There may also be a high degree of social differentiation within a single category of beverage. Purcell (1994) notes that in Ancient Rome, wine was not simply the drink of the elite: its variety and calibrability allowed its use as a differentiator “even within exclusive, high-ranking circles”. Wine was, and is today in many cultures, “a focus of eloquent choices”.

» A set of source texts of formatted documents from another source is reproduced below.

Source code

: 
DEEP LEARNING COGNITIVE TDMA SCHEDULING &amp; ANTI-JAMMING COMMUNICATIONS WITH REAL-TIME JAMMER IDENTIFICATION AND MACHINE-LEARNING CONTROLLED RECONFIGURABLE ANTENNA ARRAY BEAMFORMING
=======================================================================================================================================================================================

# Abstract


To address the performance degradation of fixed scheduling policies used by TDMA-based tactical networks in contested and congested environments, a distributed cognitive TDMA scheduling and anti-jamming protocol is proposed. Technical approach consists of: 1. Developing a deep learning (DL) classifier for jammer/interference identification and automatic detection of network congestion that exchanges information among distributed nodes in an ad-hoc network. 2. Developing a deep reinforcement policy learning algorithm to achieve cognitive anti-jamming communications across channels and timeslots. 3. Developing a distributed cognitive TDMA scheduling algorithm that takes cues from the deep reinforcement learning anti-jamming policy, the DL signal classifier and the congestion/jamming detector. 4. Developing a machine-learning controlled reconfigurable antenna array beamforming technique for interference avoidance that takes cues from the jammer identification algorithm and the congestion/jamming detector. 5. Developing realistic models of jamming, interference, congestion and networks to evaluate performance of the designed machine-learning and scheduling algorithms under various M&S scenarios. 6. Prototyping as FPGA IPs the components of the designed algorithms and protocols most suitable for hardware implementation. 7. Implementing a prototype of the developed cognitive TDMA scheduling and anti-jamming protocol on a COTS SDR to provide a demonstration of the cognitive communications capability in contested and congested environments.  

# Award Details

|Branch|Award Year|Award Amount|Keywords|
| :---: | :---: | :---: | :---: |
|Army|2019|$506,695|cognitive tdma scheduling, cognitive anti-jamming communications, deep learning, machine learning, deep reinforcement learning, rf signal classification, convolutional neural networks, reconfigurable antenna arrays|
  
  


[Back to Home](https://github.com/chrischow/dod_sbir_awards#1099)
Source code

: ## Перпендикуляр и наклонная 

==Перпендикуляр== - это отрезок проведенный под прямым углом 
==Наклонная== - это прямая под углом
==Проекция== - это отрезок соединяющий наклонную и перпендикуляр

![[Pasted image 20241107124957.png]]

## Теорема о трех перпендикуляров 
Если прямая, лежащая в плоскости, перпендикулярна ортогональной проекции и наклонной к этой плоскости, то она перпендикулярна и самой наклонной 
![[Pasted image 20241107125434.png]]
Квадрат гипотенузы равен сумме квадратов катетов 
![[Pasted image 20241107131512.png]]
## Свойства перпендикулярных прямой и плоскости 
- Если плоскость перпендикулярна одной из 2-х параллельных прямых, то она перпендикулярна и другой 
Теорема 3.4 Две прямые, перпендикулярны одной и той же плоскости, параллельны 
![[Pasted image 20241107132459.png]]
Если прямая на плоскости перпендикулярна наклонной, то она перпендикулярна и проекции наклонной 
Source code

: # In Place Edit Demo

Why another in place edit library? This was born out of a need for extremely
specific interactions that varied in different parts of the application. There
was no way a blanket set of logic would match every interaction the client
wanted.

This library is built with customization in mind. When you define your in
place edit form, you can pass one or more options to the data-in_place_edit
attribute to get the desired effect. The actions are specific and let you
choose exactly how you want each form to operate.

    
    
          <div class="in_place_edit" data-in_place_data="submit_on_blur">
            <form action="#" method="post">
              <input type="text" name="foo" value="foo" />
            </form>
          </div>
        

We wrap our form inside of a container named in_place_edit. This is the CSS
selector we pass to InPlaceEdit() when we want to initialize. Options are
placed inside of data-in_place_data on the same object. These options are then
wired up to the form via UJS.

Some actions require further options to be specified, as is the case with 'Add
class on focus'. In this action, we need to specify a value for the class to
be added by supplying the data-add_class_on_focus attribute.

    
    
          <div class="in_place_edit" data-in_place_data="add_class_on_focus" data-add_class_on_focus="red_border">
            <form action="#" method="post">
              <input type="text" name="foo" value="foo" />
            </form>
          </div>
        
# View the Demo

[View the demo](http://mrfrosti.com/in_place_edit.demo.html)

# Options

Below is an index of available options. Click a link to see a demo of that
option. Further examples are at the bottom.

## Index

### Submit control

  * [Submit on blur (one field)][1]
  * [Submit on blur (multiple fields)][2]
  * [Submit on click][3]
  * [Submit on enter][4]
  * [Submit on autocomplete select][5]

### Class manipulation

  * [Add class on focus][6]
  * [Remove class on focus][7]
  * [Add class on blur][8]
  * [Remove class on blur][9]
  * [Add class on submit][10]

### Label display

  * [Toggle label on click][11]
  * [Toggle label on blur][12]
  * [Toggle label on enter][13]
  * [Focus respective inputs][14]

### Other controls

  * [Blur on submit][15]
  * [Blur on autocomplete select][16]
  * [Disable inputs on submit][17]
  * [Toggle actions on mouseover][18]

"During their traditional cactus-wine ceremonies, the Papago of Mexico frequently became "falling-down drunk"- indeed, it was common practice among the more dandyish young men of the tribe to paint the soles of their feet with red dye, so that when they fell down drunk the attractive colour would show. Yet the drunken behaviour of the Papago on these occasions was invariably peaceful, harmonious and good-tempered. With the ‘white man’, however, came whiskey, which became associated with an entirely different type of drunken comportment involving aggression, fighting and other anti-social behaviours. These "two types of drinking" co-existed until the white man, in his wisdom, attempted to curb the ill-effects of alcohol on the Papago by banning all drinking, including the still-peaceful wine ceremonies. Prohibition failed, and the wine ceremonies eventually became indistinguishable, in terms of behaviour, from the secular whiskey-drinking."...http://www.sirc.org/publik/drinking6.html

Choice of beverage may also be a statement of affiliation, a declaration of membership in a particular group, generation, class, ‘tribe’, sub-culture or nation and its associated values, attitudes and beliefs.

Certain drinks, for example, have become symbols of national identity: Guinness for the Irish, tequila for Mexicans, whisky for Scots, ouzo for Greeks etc.; and to choose, serve – or indeed refuse – one’s national beverage can be a powerful expression of one’s loyalties and cultural identity. The ‘national drink’ is often the symbolic locus for positive, sometimes idealised or romanticised, images of the national character, culture and way of life. For Scottish Highlanders, for example, whisky represents traditional values of egalitarianism, generosity and virility, and to refuse a ‘dram’ may be seen as a rejection of these values (Macdonald, 1994).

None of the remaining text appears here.